Optimum conditions: Ditto for November 8. Now you can start thinking about snow, which will make things better yet for seeing deer and piecing together their tracks and trails. With the last-quarter moon waning to new, the dark nights should make for good to great early-morning deer movement.
Try this stalk: Some pairs of breeding deer quit the woods and head out into grasslands, marshes, CRP fields, clear-cuts, and the like to get away from all the chasing, grunting, and fighting bucks in the woods. Glass as many does as you can from a ridge, hillside or bluff; near one of those gals you’re apt to see a good buck standing with his head down, drooling. If you circle downwind and use terrain and cover like this fence row to your advantage, you should be able to sneak within easy gun range or perhaps even arrow-slinging distance of the pair. (Be careful and watch the doe; she’s twice as likely to bust you as the goofy buck!) When you get as close as you dare, set up and wait.
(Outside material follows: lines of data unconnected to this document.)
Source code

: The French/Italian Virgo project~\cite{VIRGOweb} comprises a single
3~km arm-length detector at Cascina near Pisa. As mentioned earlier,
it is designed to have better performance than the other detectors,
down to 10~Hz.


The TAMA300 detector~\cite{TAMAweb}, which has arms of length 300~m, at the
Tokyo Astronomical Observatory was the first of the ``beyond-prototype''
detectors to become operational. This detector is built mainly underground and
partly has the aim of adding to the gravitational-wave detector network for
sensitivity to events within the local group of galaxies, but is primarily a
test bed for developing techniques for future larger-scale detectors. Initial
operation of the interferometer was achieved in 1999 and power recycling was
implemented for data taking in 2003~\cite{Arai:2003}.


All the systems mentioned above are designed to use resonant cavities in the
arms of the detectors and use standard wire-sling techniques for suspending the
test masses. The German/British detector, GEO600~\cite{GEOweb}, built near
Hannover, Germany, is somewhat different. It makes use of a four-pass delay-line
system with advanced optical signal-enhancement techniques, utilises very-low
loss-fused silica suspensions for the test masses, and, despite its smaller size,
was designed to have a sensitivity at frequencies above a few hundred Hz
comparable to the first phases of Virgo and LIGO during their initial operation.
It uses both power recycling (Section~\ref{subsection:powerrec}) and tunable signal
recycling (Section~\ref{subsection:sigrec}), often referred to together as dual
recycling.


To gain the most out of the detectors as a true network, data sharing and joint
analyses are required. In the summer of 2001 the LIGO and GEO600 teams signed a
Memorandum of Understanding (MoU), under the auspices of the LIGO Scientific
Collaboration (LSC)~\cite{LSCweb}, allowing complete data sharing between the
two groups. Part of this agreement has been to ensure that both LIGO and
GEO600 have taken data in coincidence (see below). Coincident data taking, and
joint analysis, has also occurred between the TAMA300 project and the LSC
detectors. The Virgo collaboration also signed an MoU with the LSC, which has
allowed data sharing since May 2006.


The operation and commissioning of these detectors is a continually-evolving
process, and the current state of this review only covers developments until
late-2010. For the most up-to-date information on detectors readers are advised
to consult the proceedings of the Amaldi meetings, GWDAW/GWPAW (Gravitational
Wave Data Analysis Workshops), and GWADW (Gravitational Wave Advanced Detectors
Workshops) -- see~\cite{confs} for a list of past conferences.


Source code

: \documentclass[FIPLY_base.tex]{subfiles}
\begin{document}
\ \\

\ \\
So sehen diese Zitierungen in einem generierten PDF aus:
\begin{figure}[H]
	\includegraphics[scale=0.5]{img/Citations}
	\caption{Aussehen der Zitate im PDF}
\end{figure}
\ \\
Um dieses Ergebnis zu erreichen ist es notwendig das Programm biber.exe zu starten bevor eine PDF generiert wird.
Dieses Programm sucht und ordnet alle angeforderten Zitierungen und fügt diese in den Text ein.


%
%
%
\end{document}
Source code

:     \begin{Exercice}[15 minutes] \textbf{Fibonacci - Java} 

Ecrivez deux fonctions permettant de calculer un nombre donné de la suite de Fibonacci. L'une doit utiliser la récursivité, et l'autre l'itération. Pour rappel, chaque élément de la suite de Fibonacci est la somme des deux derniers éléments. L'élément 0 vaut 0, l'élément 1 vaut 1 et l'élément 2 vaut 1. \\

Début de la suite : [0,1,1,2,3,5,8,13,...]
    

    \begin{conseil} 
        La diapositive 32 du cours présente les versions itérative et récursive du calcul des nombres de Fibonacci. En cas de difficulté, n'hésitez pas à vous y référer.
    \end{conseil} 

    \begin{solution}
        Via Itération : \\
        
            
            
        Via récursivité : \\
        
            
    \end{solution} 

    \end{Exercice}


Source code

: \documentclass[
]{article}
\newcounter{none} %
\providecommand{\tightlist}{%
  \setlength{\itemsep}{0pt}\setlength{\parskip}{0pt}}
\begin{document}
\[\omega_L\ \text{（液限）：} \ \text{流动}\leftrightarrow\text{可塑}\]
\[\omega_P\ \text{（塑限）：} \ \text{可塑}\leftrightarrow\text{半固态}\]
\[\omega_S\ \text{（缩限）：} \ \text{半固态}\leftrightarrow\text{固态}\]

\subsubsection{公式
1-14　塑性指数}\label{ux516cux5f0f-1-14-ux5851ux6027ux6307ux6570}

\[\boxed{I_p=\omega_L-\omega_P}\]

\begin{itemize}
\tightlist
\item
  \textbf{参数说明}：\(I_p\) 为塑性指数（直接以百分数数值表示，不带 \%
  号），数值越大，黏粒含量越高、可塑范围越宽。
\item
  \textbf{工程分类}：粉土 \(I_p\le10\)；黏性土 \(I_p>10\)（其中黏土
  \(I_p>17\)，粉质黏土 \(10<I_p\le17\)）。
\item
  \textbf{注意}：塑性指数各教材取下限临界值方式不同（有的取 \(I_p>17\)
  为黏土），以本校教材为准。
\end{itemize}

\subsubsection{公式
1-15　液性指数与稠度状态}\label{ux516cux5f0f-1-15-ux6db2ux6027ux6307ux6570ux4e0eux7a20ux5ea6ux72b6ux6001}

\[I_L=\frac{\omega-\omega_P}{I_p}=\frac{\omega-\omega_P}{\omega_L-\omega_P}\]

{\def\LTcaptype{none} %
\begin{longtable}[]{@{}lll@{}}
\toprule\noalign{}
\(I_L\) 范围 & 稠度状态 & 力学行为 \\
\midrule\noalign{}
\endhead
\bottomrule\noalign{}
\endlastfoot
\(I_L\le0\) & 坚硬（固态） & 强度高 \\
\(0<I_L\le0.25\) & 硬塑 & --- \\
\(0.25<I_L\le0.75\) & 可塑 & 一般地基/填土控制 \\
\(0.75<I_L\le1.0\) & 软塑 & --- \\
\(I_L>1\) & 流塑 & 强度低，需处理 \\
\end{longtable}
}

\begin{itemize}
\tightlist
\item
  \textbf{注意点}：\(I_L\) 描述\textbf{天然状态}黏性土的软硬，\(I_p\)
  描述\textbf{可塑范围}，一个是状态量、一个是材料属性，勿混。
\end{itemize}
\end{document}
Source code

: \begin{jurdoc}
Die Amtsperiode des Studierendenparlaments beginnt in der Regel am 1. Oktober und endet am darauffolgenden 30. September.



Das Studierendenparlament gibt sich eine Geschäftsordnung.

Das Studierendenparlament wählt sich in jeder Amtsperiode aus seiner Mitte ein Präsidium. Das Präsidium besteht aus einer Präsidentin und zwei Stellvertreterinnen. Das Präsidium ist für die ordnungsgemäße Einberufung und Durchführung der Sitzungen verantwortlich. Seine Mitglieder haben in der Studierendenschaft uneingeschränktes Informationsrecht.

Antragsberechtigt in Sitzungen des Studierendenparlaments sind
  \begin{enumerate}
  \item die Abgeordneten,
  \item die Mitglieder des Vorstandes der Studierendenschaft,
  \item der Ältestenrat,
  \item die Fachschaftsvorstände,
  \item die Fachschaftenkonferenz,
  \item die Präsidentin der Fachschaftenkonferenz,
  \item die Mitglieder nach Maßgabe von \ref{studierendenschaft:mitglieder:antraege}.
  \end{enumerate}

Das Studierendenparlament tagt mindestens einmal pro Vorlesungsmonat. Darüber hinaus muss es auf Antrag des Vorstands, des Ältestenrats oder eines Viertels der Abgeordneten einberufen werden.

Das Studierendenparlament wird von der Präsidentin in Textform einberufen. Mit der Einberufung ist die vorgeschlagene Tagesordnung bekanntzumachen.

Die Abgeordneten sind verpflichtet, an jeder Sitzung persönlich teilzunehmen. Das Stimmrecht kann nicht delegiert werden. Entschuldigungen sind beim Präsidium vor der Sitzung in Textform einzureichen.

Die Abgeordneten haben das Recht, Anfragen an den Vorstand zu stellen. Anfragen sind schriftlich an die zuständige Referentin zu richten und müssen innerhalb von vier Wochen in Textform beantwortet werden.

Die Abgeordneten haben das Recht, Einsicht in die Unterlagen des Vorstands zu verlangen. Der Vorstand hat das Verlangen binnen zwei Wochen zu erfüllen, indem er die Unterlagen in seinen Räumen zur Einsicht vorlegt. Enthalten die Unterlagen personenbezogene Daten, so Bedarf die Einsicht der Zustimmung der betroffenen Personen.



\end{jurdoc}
The doe might move and drag the buck past you. If not, try grunting or a short, soft rattling volley to make a buck stand up or turn for a shot. Fun!
Why we like it: By now most of the does have been bred, and lockdown ends. But mature bucks that have survived battles with other males, not to mention the gauntlet of hunters’ arrows and bullets, go back on the prowl for a few days for the last 10 percent or so of gals that are still receptive. This is a great time to whack a monster, like the 22-point, 221 4/8-inch Iowa giant that Brian LaRue got with his bow last November 22. The buck crossed a field, hit the woods, and cut through several thickets, rubbing as he cruised for the sight or smell of a last hot doe. Brian put an arrow in the deer’s boiler room as it swung 20 yards behind his stand. The world-class buck was 4½ and weighed less than 200 pounds. Sometimes due to weird genetics the old guys don’t weigh much. Plus, that buck had shed pounds chasing and breeding does for weeks.
Optimum conditions: Pray for daytime highs in the 20s to 40s, with lows in the 20s or teens. Cold and snow will make the thin, tired bucks move hard and early in the day near crop fields or green plots. They still want to hook up with does, but they gotta eat. The dark moon should make for perfect hunting conditions. Skittish bucks feel comfortable moving under cover of darkness and at dusk and dawn.
Try this stand: You’ll probably have a cold west to north wind, so hang a stand on the east side of a hillside where you can cover a wide swath of woods or pasture. If there’s good late-season food like soybeans or corn farther to the east or north, great, a lot of deer will move toward and past you going in that direction. Watch for a bruiser cutting from one thicket to the next, hoping to run across a last hot doe holed up in one of them. If he gets lucky you might too. If he finds a gal and runs her close to your stand, shoot straight and tag out on the last best day of the season.